The Affin Hwang Private Retirement Scheme is a mixed asset fund, which will invest a maximum 60% of assets into a portfolio of Shariah-compliant equities. The rest will be held in Shariah-compliant fixed income instruments such as sukuk, Islamic money market instruments and fixed deposit.
“More Malaysians are acknowledging the importance of saving early for retirement [and] there is growing pressure for us to keep innovating and introduce more retirement funds, especially ones that tick the boxes from an ethical and religious perspective,” said Chan Ai Mei, chief marketing officer.
With this launch, the firm aims to strengthen its presence in the Islamic wealth and asset management space.
Saving for retirement has become a big challenge for Malaysians, the firm said, citing an HSBC report that showed 81% of Malaysians are afraid they will be penniless in retirement.
Moreover, the head of the country’s Employees’ Provident Fund recently said 80% of Malaysians who turn 53 this year are expected to live below the poverty line.
The new fund is suitable for investors who seek potential income and capital growth, and have moderate risk tolerance. It aims to achieve an annualised return of 5%-7% over a three-five year period.
Gifts, not returns
A recent Cerulli Associates report said Asian investors are looking for free gifts and not potential returns when buying retirement products.

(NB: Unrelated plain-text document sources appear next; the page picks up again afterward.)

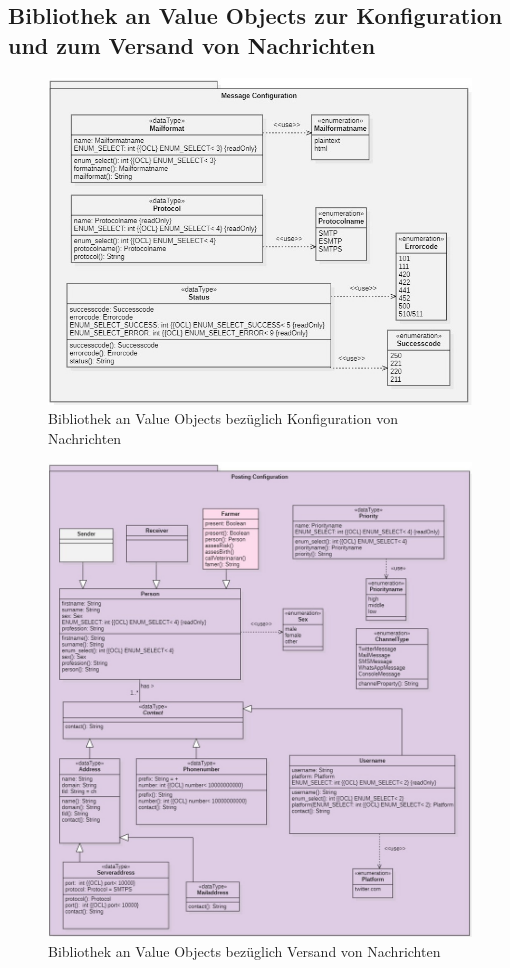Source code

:\begin{landscape}
\subsection{Bibliothek an Value Objects zur Konfiguration und zum Versand von Nachrichten}
\begin{figure}[H]
	\center
	\includegraphics[scale=2]{Grafiken/modelle/vo-message-configuration.jpg}
	\caption{Bibliothek an Value Objects bezüglich Konfiguration von Nachrichten} 
	\label{fig: Bibliothek an Value Objects bezüglich Konfiguration von Nachrichten} 
\end{figure}



\end{landscape}
\restoregeometry %

\begin{figure}[H]
	\center
	\includegraphics[scale=1.7]{Grafiken/modelle/vo-postConfiguration.jpg}
	\caption{Bibliothek an Value Objects bezüglich Versand von Nachrichten} 
	\label{fig: Bibliothek an Value Objects bezüglich Versand von Nachrichten} 
\end{figure}
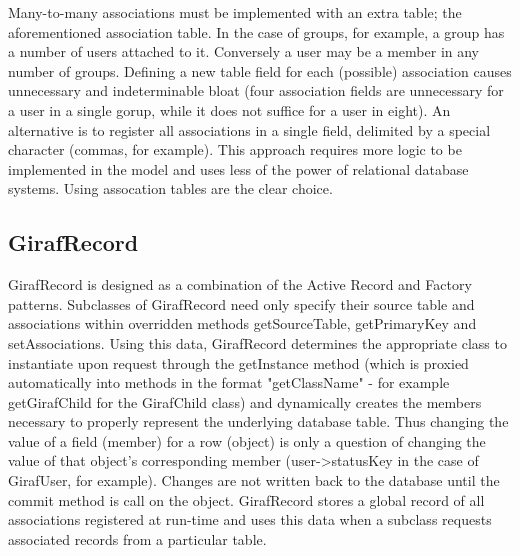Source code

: Many-to-many associations must be implemented with an extra table; the aforementioned association table. In the case of groups, for example, a group has a number of users attached to it. Conversely a user may be a member in any number of groups. Defining a new table field for each (possible) association causes unnecessary and indeterminable bloat (four association fields are unnecessary for a user in a single gorup, while it does not suffice for a user in eight). An alternative is to register all associations in a single field, delimited by a special character (commas, for example). This approach requires more logic to be implemented in the model and uses less of the power of relational database systems. Using assocation tables are the clear choice.

\subsection{GirafRecord}
GirafRecord is designed as a combination of the Active Record and Factory patterns. Subclasses of GirafRecord need only specify their source table and associations within overridden methods getSourceTable, getPrimaryKey and setAssociations. Using this data, GirafRecord determines the appropriate class to instantiate upon request through the getInstance method (which is proxied automatically into methods in the format "getClassName" - for example getGirafChild for the GirafChild class) and dynamically creates the members necessary to properly represent the underlying database table. Thus changing the value of a field (member) for a row (object) is only a question of changing the value of that object's corresponding member (user->statusKey in the case of GirafUser, for example). Changes are not written back to the database until the commit method is call on the object.
GirafRecord stores a global record of all associations registered at run-time and uses this data when a subclass requests associated records from a particular table.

Free gifts are viewed as the most important consideration in purchase of retirement products across all markets: China, Taiwan, Hong Kong, Korea, Singapore, Malaysia, and Thailand, the firm said.
Even as investors in the region do not view returns as more important, most look for guaranteed returns, said Yoon Ng, Cerulli’s Asia research director.
“This seems to indicate that beyond the frenzy for free gifts, Asian investors do value returns if they are guaranteed,” said Ng.